_Provided material_

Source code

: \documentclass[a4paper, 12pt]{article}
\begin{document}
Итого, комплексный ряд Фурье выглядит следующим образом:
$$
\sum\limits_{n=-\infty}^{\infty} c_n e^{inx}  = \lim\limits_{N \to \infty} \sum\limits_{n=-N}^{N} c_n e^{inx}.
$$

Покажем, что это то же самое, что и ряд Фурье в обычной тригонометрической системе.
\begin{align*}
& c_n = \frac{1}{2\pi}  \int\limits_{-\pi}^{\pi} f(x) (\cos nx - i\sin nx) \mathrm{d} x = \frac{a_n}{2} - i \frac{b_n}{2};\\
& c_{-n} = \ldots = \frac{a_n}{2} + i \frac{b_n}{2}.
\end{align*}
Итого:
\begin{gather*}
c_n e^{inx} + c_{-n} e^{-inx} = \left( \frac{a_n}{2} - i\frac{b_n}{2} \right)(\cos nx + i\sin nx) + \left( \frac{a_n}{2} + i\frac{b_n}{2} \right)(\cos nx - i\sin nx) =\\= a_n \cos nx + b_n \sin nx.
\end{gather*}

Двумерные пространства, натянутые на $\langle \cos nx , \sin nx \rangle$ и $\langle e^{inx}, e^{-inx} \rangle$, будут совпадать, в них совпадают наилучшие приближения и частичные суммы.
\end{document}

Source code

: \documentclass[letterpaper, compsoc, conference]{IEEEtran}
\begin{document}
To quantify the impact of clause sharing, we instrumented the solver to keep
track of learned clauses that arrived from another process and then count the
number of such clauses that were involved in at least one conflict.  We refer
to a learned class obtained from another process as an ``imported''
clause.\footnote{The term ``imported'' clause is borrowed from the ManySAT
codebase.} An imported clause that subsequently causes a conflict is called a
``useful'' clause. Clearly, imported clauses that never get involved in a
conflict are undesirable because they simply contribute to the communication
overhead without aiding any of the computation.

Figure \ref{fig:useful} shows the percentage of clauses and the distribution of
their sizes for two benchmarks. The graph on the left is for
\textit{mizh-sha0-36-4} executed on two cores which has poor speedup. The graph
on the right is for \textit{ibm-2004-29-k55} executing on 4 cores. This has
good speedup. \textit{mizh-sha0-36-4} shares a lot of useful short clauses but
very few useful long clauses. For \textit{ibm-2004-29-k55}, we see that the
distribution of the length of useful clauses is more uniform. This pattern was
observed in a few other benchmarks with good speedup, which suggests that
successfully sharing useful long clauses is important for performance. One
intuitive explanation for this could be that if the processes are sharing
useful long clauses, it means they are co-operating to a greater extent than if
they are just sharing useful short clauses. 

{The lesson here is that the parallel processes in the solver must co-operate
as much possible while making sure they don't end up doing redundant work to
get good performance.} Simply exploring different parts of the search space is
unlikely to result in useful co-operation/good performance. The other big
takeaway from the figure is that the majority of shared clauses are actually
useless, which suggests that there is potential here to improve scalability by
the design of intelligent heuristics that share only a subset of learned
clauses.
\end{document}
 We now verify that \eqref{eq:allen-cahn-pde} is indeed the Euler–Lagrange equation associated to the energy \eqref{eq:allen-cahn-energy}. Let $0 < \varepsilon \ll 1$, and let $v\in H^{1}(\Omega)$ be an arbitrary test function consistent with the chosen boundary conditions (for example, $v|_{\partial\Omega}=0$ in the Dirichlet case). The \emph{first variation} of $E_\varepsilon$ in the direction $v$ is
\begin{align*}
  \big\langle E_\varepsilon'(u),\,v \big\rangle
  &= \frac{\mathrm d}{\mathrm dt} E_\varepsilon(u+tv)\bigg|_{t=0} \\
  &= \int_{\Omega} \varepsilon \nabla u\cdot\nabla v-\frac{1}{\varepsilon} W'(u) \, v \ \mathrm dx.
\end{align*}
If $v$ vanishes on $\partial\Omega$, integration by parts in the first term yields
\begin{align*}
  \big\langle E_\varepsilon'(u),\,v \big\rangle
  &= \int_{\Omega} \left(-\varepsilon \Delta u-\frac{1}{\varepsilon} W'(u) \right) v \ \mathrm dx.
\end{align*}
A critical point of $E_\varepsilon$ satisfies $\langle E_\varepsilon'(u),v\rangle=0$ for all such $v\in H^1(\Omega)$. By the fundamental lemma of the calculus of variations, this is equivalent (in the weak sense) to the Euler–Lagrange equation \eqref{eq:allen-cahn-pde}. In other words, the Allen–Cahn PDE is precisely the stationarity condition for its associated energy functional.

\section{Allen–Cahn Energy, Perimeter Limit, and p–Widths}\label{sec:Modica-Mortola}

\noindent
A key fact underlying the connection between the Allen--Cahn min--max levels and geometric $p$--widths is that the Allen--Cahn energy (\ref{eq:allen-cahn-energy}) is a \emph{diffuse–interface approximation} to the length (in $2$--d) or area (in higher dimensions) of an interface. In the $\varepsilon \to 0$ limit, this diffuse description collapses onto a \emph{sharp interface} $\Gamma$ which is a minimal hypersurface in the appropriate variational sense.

_Exercise aim_
Every line of the entries that includes "here" must be copied into the answer.

_Answer to the exercise_
{The lesson here is that the parallel processes in the solver must co-operate
useless, which suggests that there is potential here to improve scalability by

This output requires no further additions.